Des accusations de génocide et de crimes contre l’humanité
Le tribunal a retenu contre les condamnés des chefs d’accusation portant sur des crimes contre l’humanité, un génocide, des crimes de guerre contre des civils, la destruction de biens publics et l’utilisation de méthodes de guerre interdites.
L’enquête judiciaire a établi que le gouverneur Khamis Abakar avait été arrêté par les RSF en juin 2023 avant d’être conduit dans leur quartier général à El-Geneina, où il a été tué. Des images de sa dépouille avaient ensuite circulé sur les réseaux sociaux.
D’autres responsables également condamnés
Parmi les autres personnes reconnues coupables figurent l’ancien vice-gouverneur du Darfour-Occidental, Al-Tijani Al-Tahir Karshoum, le commandant régional des RSF, Idriss Hassan Haroun, plusieurs chefs tribaux arabes ainsi qu’un militant accusé de soutenir les paramilitaires.
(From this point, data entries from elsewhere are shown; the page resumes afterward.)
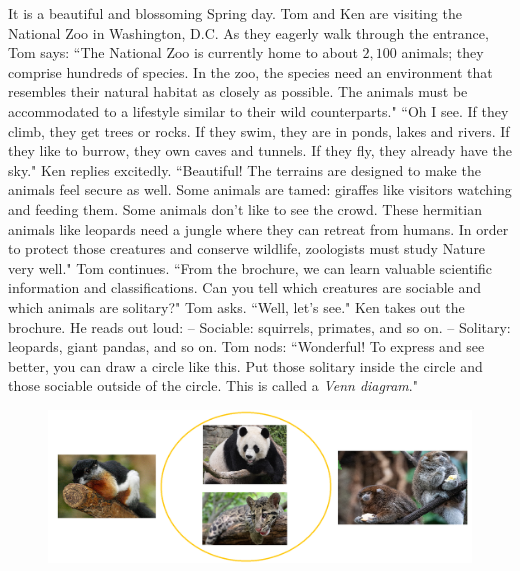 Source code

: \begin{multicols}{2}
	It is a beautiful and blossoming Spring day. Tom and Ken are visiting the National Zoo in Washington, D.C. 
	\vskip 0.1cm
	As they eagerly walk through the entrance, Tom says: ``The National Zoo is currently home to about $2{,}100$ animals; they comprise hundreds of species. In the zoo, the species need an environment that resembles their natural habitat as closely as possible. The animals must be accommodated to a lifestyle similar to their wild counterparts."
	\vskip 0.1cm
	``Oh I see. If they climb, they get trees or rocks. If they swim, they are in ponds, lakes and rivers. If they like to burrow, they own caves and tunnels. If they fly, they already have the sky." Ken replies excitedly.
	\vskip 0.1cm
	``Beautiful! The terrains are designed to make the animals feel secure as well. Some animals are tamed: giraffes like visitors watching and feeding them. Some animals don't like to see the crowd. These hermitian animals like leopards need a jungle where they can retreat from humans. In order to protect those creatures and conserve wildlife, zoologists must study Nature very well." Tom continues.
	\vskip 0.1cm
	``From the brochure, we can learn valuable scientific information and classifications. Can you tell which creatures are sociable and which animals are solitary?" Tom asks.
	\vskip 0.1cm
	``Well, let's see." Ken takes out the brochure. He reads out loud:
	\vskip 0.1cm
	--	Sociable: squirrels, primates, and so on.
	\vskip 0.1cm
	--	Solitary: leopards, giant pandas, and so on. 
	\vskip 0.1cm
	Tom nods: ``Wonderful! To express and see better, you can draw a circle like this. Put those solitary inside the circle and those sociable outside of the circle. This is called a \textit{Venn diagram}."
	\begin{figure}[H]
		\vspace*{-10pt}
		\centering
		\captionsetup{labelformat= empty, justification=centering}
		\includegraphics[width= 1\linewidth]{p1}
		\vspace*{-15pt}
	\end{figure}	

\end{multicols}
Le tribunal a ordonné la confiscation de leurs biens au profit de l’État soudanais et demandé aux autorités de solliciter Interpol afin d’émettre des mandats d’arrêt internationaux en vue de leur extradition.
Des crimes jugés imprescriptibles
Dans sa décision, le juge a rappelé que les crimes internationaux reprochés aux accusés étaient imprescriptibles et ne pouvaient bénéficier d’aucune amnistie politique, conformément aux engagements internationaux du Soudan.
La justice soudanaise a également conclu que Hemedti portait la responsabilité de la destruction et du pillage systématiques de biens, ainsi que d’attaques délibérées contre des civils, des quartiers résidentiels et des établissements scolaires.
Son frère Abdelrahim Dagalo a, pour sa part, été reconnu coupable d’avoir planifié le siège d’El-Geneina, imposé des conditions de vie inhumaines à la population, provoqué des déplacements forcés de civils et participé au génocide visant le peuple Masalit.